[Dataset entries]
★ ★ ★

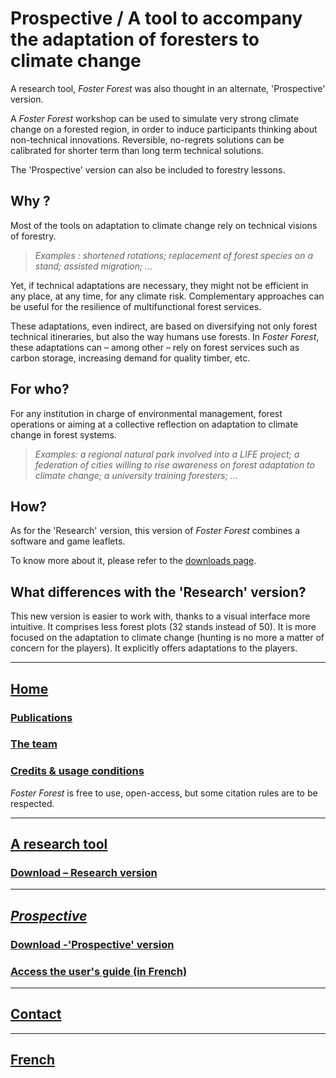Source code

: # Prospective / A tool to accompany the adaptation of foresters to climate change

A research tool, _Foster Forest_ was also thought in an alternate, 'Prospective' version.

A _Foster Forest_ workshop can be used to simulate very strong climate change on a forested region, in order to induce participants thinking about non-technical innovations. Reversible, no-regrets solutions can be calibrated for shorter term than long term technical solutions.

The 'Prospective' version can also be included to forestry lessons.


## Why ?

Most of the tools on adaptation to climate change rely on technical visions of forestry.

> *Examples : shortened rotations; replacement of forest species on a stand; assisted migration; ...*

Yet, if technical adaptations are necessary, they might not be efficient in any place, at any time, for any climate risk. Complementary approaches can be useful for the resilience of multifunctional forest services.

These adaptations, even indirect, are based on diversifying not only forest technical itineraries, but also the way humans use forests. In _Foster Forest_, these adaptations can – among other – rely on forest services such as carbon storage, increasing demand for quality timber, etc.


## For who?


For any institution in charge of environmental management, forest operations or aiming at a collective reflection on adaptation to climate change in forest systems.

> *Examples: a regional natural park involved into a LIFE project; a federation of cities willing to rise awareness on forest adaptation to climate change; a university training foresters; ...*



## How?

As for the 'Research' version, this version of _Foster Forest_ combines a software and game leaflets.

To know more about it, please refer to the [downloads page](https://timotheefouqueray.github.io/fosterforest/english/telecharger-prospective-eng).

## What differences with the 'Research' version?

This new version is easier to work with, thanks to a visual interface more intuitive. It comprises less forest plots (32 stands instead of 50). It is more focused on the adaptation to climate change (hunting is no more a matter of concern for the players). It explicitly offers adaptations to the players.

***

## [Home](https://timotheefouqueray.github.io/fosterforest/english/home-eng)
### [Publications](https://timotheefouqueray.github.io/fosterforest/english/documentation-eng)
### [The team](https://timotheefouqueray.github.io/fosterforest/english/equipe-eng)
### [Credits & usage conditions](https://timotheefouqueray.github.io/fosterforest/english/credits-utilisation-eng)
_Foster Forest_ is free to use, open-access, but some citation rules are to be respected.

***
## [A research tool](https://timotheefouqueray.github.io/fosterforest/english/recherche-eng)
### [Download – Research version](https://timotheefouqueray.github.io/fosterforest/english/telecharger-recherche-eng)

***
## *[Prospective](https://timotheefouqueray.github.io/fosterforest/english/prospective-eng)*
### [Download -'Prospective' version](https://timotheefouqueray.github.io/fosterforest/english/telecharger-prospective-eng)
### [Access the user's guide (in French)](https://timotheefouqueray.github.io/fosterforest/prospective/tutoriels)

***
## [Contact](https://timotheefouqueray.github.io/fosterforest/english/contact-eng)

***
## [French](https://timotheefouqueray.github.io/fosterforest/)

★ ★ ★

## [TASK PROMPT]
Copy out all the data without changing anything, and drop the pictures.

## [OUTPUT OF THE TASK]
Source code

: # Prospective / A tool to accompany the adaptation of foresters to climate change

A research tool, _Foster Forest_ was also thought in an alternate, 'Prospective' version.

A _Foster Forest_ workshop can be used to simulate very strong climate change on a forested region, in order to induce participants thinking about non-technical innovations. Reversible, no-regrets solutions can be calibrated for shorter term than long term technical solutions.

The 'Prospective' version can also be included to forestry lessons.


## Why ?

Most of the tools on adaptation to climate change rely on technical visions of forestry.

> *Examples : shortened rotations; replacement of forest species on a stand; assisted migration; ...*

Yet, if technical adaptations are necessary, they might not be efficient in any place, at any time, for any climate risk. Complementary approaches can be useful for the resilience of multifunctional forest services.

These adaptations, even indirect, are based on diversifying not only forest technical itineraries, but also the way humans use forests. In _Foster Forest_, these adaptations can – among other – rely on forest services such as carbon storage, increasing demand for quality timber, etc.


## For who?


For any institution in charge of environmental management, forest operations or aiming at a collective reflection on adaptation to climate change in forest systems.

> *Examples: a regional natural park involved into a LIFE project; a federation of cities willing to rise awareness on forest adaptation to climate change; a university training foresters; ...*



## How?

As for the 'Research' version, this version of _Foster Forest_ combines a software and game leaflets.

To know more about it, please refer to the [downloads page](https://timotheefouqueray.github.io/fosterforest/english/telecharger-prospective-eng).

## What differences with the 'Research' version?

This new version is easier to work with, thanks to a visual interface more intuitive. It comprises less forest plots (32 stands instead of 50). It is more focused on the adaptation to climate change (hunting is no more a matter of concern for the players). It explicitly offers adaptations to the players.

***

## [Home](https://timotheefouqueray.github.io/fosterforest/english/home-eng)
### [Publications](https://timotheefouqueray.github.io/fosterforest/english/documentation-eng)
### [The team](https://timotheefouqueray.github.io/fosterforest/english/equipe-eng)
### [Credits & usage conditions](https://timotheefouqueray.github.io/fosterforest/english/credits-utilisation-eng)
_Foster Forest_ is free to use, open-access, but some citation rules are to be respected.

***
## [A research tool](https://timotheefouqueray.github.io/fosterforest/english/recherche-eng)
### [Download – Research version](https://timotheefouqueray.github.io/fosterforest/english/telecharger-recherche-eng)

***
## *[Prospective](https://timotheefouqueray.github.io/fosterforest/english/prospective-eng)*
### [Download -'Prospective' version](https://timotheefouqueray.github.io/fosterforest/english/telecharger-prospective-eng)
### [Access the user's guide (in French)](https://timotheefouqueray.github.io/fosterforest/prospective/tutoriels)

***
## [Contact](https://timotheefouqueray.github.io/fosterforest/english/contact-eng)

***
## [French](https://timotheefouqueray.github.io/fosterforest/)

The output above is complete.